“Uma Réstia de Temor – Variações sobre Édipo” é o nome da obra a estrear na próxima quinta-feira, dia 14, no teatro Cinearte, em Lisboa, uma encenação e espaço cénico de Rita Lello, com estreia absoluta em Portugal, com a qual a atriz e encenadora regressa à escrita do vencedor do Pulitzer de Teatro com “Buried Child” (1979), nove anos depois de, no mesmo palco, ter posto dirigido “Angel City”.

Admiradora confessa da escrita de Sam Shepard (1943-2017), Rita Lello – que “achava que um dia ia conhecer” o cineasta, escritor e dramaturgo – chegou a esta peça do nomeado para o Óscar de Melhor Ator Secundário pelo desempenho no filme “Os Eleitos”, pouco depois da morte deste, em 2017.

Na altura, questionou-se sobre qual teria sido o último trabalho do autor e foi à procura, observou.
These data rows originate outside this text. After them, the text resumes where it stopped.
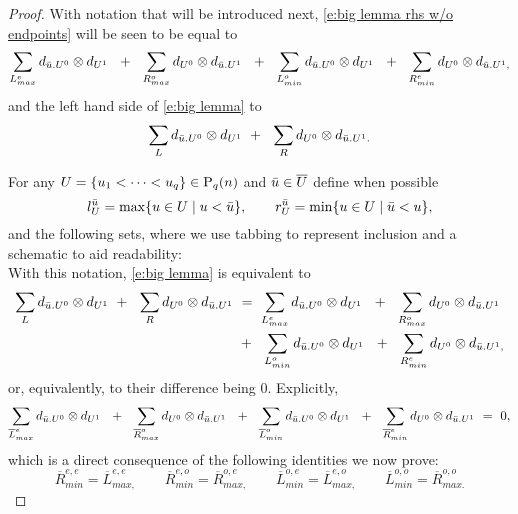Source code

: \begin{proof}
	With notation that will be introduced next, \eqref{e:big lemma rhs w/o endpoints} will be seen to be equal to
	\begin{equation*}
	\sum_{{L}_{max}^{e}} d_{\bu.U^0} \otimes d_{U^1}\ \ +\ \ 
	\sum_{{R}_{max}^{o}} d_{U^0} \otimes d_{\bu.U^1}\ \ +\ \ 
	\sum_{{L}_{min}^{o}} d_{\bu.U^0} \otimes d_{U^1}\ \ +\ \ 
	\sum_{{R}_{min}^{e}} d_{U^0} \otimes d_{\bu.U^1,}
	\end{equation*}
	and the left hand side of \eqref{e:big lemma} to
	\begin{equation*}
	\sum_{L} d_{\bu.U^0} \otimes d_{U^1}\ +\ \ 
	\sum_{R} d_{U^0} \otimes d_{\bu.U^1.}
	\end{equation*}
	
	For any $U = \{u_1 < \cdots < u_q\} \in \P_{q}(n)$ and $\bu \in \overline{U}$ define when possible
	\begin{equation*}
	l_U^\bu = \max \{u \in U \mid u < \bu\}, \qquad
	r_U^\bu = \min\{u \in U \mid \bu < u\},
	\end{equation*}
	and the following sets, where we use tabbing to represent inclusion and a schematic to aid readability:\\
	
	
	
	With this notation, \eqref{e:big lemma} is equivalent to 
	\begin{align*}
	\sum_{L} d_{\bu.U^0} \otimes d_{U^1}\ +\ \ 
	\sum_{R} d_{U^0} \otimes d_{\bu.U^1} \ & = \
	\sum_{{L}_{max}^{e}} d_{\bu.U^0} \otimes d_{U^1}\ \ +\ \ 
	\sum_{{R}_{max}^{o}} d_{U^0} \otimes d_{\bu.U^1}\ \\ \ & +\ \ 
	\sum_{{L}_{min}^{o}} d_{\bu.U^0} \otimes d_{U^1}\ \ +\ \ 
	\sum_{{R}_{min}^{e}} d_{U^0} \otimes d_{\bu.U^1,}
	\end{align*}
	or, equivalently, to their difference being $0$.
	Explicitly,
	\begin{equation*}
	\sum_{\overline{L}_{max}^{e}} d_{\bu.U^0} \otimes d_{U^1}\ \ +\ \ 
	\sum_{\overline{R}_{max}^{o}} d_{U^0} \otimes d_{\bu.U^1}\ \ +\ \ 
	\sum_{\overline{L}_{min}^{o}} d_{\bu.U^0} \otimes d_{U^1}\ \ +\ \ 
	\sum_{\overline{R}_{min}^{e}} d_{U^0} \otimes d_{\bu.U^1} \ = \ 0,
	\end{equation*}
	which is a direct consequence of the following identities we now prove:
	\begin{equation} \label{e:big lemma four identities}
	\overline{R}_{min}^{e,e} = \overline{L}_{max,}^{e,e} \qquad
	\overline{R}_{min}^{e,o} = \overline{R}_{max,}^{o,e} \qquad 
	\overline{L}_{min}^{o,e} = \overline{L}_{max,}^{e,o} \qquad
	\overline{L}_{min}^{o,o} = \overline{R}_{max.}^{o,o}
	\end{equation}
	

\end{proof}
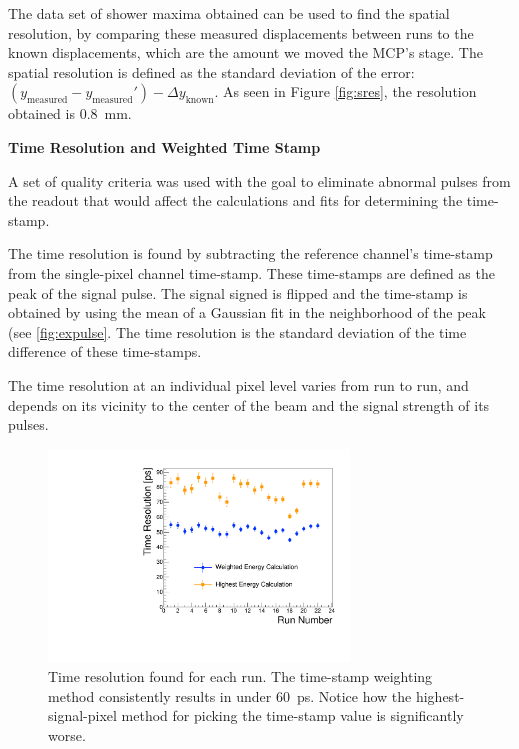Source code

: \documentclass[twocolumn]{article}
\begin{document}
The data set of shower maxima obtained can be used to find the spatial resolution, by comparing these measured displacements between runs to the known displacements, which are the amount we moved the MCP's stage. The spatial resolution is defined as the standard deviation of the error: $(y_\text{measured}-y_\text{measured}') - \Delta y_\text{known}$. As seen in Figure \ref{fig:sres}, the resolution obtained is \SI{0.8}{\milli\meter}.



\title{\large}{\textbf{Time Resolution and Weighted Time Stamp}}

A set of quality criteria was used with the goal to eliminate abnormal pulses from the readout that would affect the calculations and fits for determining the time-stamp.

The time resolution is found by subtracting the reference channel's time-stamp from the single-pixel channel time-stamp. These time-stamps are defined as the peak of the signal pulse. The signal signed is flipped and the time-stamp is obtained by using the mean of a Gaussian fit in the neighborhood of the peak (see \ref{fig:expulse}. The time resolution is the standard deviation of the time difference of these time-stamps.

The time resolution at an individual pixel level varies from run to run, and depends on its vicinity to the center of the beam and the signal strength of its pulses.

\begin{figure}[htbp]
	\centering
	\includegraphics[width=8cm]{Images/wtres/tresperrun.pdf}
	\caption{\small Time resolution found for each run. The time-stamp weighting method consistently results in under \SI{60}{\pico\second}. Notice how the highest-signal-pixel method for picking the time-stamp value is significantly worse.}
	\label{fig:wtres}
\end{figure}
\end{document}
Sam Shepard ainda era vivo quado a peça foi estreada, em 2014, mas aquilo que, para o escritor, era o início de um ciclo de revisitação dos textos clássicos, acabou por se tornar na sua peça "testamentária”.

"Uma Réstia de Temor" é uma “revisitação do mito do rei Édipo, um tema "universal" que a autora admira e lhe é próximo, dado já ter feito duas Antígonas (protagonista da tragédia de Sófocles, filha da relação incestuosa entre o rei Édipo e sua mãe Jocasta).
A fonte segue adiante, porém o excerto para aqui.